-- Records provided follows --
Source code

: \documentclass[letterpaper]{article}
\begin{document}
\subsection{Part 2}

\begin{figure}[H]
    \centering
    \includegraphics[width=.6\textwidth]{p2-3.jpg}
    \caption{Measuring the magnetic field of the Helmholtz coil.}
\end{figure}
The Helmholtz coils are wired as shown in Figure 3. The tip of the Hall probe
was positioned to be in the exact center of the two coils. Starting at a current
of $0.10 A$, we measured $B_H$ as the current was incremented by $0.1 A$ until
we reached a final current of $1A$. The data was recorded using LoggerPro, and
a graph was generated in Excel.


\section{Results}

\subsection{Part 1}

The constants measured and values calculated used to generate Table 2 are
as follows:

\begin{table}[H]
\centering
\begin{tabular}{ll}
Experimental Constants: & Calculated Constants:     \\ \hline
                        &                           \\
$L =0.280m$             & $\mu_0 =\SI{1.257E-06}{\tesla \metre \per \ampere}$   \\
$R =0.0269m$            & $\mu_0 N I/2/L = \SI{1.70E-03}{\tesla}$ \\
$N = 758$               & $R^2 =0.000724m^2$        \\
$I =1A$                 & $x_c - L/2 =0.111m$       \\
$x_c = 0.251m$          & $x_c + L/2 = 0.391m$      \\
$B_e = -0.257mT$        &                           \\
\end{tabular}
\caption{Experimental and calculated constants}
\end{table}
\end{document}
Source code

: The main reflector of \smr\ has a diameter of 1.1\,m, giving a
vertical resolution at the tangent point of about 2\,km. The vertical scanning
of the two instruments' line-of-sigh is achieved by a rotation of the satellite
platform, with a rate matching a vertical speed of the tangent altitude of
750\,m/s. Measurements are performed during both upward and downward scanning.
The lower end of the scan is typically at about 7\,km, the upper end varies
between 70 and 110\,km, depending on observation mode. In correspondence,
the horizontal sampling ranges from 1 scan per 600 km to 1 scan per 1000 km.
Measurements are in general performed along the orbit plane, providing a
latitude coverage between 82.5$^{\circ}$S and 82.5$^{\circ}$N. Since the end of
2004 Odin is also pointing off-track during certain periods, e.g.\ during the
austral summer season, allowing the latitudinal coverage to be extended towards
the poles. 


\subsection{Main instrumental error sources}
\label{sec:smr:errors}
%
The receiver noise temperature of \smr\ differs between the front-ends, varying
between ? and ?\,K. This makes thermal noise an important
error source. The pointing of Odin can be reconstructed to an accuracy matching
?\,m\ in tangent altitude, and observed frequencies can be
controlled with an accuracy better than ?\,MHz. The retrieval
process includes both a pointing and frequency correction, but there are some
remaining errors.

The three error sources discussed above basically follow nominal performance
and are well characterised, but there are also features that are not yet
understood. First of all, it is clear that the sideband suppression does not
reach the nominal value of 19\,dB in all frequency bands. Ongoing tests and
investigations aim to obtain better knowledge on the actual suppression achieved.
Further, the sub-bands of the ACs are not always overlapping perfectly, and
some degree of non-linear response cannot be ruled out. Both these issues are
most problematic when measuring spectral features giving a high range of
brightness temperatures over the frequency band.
-- Records provided concluded --
• Task details:
Read through the lines above and collect those that contain the string "scanning".

• Solution to this problem:
vertical resolution at the tangent point of about 2\,km. The vertical scanning
750\,m/s. Measurements are performed during both upward and downward scanning.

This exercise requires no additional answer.